:: Required work ::
From the entries below, copy out all lines holding "images".

:: Source texts of formatted documents ::
***
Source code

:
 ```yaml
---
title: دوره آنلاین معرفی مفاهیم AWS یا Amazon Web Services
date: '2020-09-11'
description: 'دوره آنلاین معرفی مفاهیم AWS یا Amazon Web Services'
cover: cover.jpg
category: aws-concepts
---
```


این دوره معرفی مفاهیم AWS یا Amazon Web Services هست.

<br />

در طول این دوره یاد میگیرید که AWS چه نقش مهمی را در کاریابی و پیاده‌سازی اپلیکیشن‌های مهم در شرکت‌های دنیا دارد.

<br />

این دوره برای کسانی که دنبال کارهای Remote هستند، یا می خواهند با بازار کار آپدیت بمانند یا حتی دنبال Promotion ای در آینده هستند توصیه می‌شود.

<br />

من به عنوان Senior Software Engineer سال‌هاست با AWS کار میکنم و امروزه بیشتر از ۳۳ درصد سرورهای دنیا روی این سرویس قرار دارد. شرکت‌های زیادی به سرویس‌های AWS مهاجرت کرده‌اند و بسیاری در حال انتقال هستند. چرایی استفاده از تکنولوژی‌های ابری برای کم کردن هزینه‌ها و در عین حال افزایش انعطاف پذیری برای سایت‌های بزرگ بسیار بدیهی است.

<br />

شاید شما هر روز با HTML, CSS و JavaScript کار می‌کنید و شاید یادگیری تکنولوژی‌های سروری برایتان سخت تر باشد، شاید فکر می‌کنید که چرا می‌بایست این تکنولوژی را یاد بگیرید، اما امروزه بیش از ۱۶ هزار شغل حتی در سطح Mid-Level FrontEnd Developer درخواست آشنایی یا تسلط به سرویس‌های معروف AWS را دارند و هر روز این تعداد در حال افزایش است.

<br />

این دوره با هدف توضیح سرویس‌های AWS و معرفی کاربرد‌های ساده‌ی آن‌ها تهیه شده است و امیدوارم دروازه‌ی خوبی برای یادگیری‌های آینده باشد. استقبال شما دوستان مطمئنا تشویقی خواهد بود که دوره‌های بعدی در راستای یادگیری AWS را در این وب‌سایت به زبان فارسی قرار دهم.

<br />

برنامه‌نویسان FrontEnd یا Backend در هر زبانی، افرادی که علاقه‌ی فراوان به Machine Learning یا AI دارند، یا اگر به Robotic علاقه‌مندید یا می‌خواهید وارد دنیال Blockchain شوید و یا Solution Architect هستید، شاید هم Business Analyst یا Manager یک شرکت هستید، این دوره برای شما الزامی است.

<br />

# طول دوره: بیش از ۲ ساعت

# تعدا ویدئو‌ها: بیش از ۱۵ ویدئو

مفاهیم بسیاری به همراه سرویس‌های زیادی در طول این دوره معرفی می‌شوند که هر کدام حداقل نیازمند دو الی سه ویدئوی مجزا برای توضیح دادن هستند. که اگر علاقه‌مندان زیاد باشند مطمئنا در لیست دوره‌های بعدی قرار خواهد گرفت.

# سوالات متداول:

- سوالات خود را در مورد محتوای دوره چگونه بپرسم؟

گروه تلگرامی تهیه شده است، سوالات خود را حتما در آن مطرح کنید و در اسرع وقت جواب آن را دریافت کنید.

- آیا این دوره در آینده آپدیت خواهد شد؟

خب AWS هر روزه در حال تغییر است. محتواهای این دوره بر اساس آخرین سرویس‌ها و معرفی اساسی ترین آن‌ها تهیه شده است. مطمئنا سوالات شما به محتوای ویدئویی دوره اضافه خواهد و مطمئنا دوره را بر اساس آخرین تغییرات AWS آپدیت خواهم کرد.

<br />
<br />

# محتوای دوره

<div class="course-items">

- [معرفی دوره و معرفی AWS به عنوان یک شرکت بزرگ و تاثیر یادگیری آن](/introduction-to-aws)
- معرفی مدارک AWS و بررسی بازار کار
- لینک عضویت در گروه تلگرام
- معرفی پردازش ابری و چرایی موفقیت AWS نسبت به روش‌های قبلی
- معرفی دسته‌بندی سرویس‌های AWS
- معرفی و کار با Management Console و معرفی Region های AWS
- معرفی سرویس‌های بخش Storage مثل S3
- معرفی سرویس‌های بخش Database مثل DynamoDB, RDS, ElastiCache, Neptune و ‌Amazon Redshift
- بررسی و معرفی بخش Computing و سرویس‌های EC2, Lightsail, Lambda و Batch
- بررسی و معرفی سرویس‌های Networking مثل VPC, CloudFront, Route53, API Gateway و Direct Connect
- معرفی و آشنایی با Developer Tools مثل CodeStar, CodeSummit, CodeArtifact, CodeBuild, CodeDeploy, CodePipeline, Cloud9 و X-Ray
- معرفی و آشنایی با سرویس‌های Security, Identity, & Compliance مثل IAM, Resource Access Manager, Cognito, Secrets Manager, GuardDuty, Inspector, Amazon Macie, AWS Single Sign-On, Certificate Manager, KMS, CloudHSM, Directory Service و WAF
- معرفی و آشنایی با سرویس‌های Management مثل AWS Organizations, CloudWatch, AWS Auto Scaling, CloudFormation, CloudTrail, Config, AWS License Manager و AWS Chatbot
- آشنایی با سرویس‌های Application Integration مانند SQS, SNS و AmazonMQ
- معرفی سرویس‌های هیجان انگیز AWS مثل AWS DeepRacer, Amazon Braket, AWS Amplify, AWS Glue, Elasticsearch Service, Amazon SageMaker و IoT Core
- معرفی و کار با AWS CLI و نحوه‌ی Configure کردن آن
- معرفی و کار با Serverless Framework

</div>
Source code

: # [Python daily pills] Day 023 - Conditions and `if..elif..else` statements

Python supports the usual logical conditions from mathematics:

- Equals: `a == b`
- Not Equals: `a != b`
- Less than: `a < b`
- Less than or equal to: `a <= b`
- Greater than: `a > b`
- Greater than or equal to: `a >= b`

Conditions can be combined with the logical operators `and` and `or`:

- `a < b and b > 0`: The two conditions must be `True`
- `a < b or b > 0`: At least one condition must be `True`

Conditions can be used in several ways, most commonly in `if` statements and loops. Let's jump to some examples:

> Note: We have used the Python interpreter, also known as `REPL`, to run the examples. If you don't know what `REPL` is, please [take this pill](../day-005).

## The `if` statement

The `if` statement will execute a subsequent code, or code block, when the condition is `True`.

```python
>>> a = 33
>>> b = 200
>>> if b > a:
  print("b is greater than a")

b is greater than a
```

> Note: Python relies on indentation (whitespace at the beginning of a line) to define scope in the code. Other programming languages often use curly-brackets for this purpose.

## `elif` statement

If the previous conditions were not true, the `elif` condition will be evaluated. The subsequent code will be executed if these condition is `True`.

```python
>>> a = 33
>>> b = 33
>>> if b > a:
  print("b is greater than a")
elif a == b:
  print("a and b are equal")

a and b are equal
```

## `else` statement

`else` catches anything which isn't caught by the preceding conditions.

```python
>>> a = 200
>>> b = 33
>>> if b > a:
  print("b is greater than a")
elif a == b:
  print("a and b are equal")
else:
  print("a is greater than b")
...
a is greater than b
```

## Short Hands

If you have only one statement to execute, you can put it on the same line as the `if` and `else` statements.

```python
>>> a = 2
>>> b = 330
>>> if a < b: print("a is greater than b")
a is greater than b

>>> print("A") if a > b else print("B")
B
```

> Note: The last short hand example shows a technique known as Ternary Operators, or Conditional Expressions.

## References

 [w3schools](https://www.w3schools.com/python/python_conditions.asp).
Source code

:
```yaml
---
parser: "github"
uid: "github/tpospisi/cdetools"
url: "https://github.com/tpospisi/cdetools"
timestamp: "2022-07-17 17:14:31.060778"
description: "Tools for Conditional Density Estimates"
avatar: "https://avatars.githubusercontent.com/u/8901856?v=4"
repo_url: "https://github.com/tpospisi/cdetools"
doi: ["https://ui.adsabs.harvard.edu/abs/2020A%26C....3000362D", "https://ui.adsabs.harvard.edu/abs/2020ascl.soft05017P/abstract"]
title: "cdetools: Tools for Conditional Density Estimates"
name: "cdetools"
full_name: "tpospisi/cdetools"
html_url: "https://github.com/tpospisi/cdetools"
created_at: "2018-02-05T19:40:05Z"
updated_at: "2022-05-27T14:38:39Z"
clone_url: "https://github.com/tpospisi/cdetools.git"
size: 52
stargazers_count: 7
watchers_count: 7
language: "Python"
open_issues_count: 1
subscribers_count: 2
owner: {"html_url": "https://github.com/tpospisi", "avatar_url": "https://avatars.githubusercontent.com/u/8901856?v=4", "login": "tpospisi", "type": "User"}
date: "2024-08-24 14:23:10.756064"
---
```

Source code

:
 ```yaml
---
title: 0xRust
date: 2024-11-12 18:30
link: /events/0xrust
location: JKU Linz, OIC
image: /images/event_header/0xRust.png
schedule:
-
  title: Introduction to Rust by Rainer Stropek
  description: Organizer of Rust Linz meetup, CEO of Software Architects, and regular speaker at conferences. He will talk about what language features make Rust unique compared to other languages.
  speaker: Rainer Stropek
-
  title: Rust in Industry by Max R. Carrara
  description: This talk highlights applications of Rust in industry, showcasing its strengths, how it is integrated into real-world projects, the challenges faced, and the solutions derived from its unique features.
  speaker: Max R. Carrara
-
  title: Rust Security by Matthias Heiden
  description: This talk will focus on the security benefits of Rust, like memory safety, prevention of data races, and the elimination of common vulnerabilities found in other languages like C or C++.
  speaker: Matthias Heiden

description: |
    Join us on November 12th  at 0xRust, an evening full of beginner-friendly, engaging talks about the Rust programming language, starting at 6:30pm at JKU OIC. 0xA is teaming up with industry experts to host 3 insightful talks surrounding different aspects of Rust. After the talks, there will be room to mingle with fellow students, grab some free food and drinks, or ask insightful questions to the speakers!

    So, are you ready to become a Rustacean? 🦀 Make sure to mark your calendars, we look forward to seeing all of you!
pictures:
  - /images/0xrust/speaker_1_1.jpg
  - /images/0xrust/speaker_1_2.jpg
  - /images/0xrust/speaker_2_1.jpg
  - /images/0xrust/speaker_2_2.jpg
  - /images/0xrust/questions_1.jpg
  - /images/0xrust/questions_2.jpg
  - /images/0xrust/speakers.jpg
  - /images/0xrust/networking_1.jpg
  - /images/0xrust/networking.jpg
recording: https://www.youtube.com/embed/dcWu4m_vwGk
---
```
***
:: Task solution ::
image: /images/event_header/0xRust.png
  - /images/0xrust/speaker_1_1.jpg
  - /images/0xrust/speaker_1_2.jpg
  - /images/0xrust/speaker_2_1.jpg
  - /images/0xrust/speaker_2_2.jpg
  - /images/0xrust/questions_1.jpg
  - /images/0xrust/questions_2.jpg
  - /images/0xrust/speakers.jpg
  - /images/0xrust/networking_1.jpg
  - /images/0xrust/networking.jpg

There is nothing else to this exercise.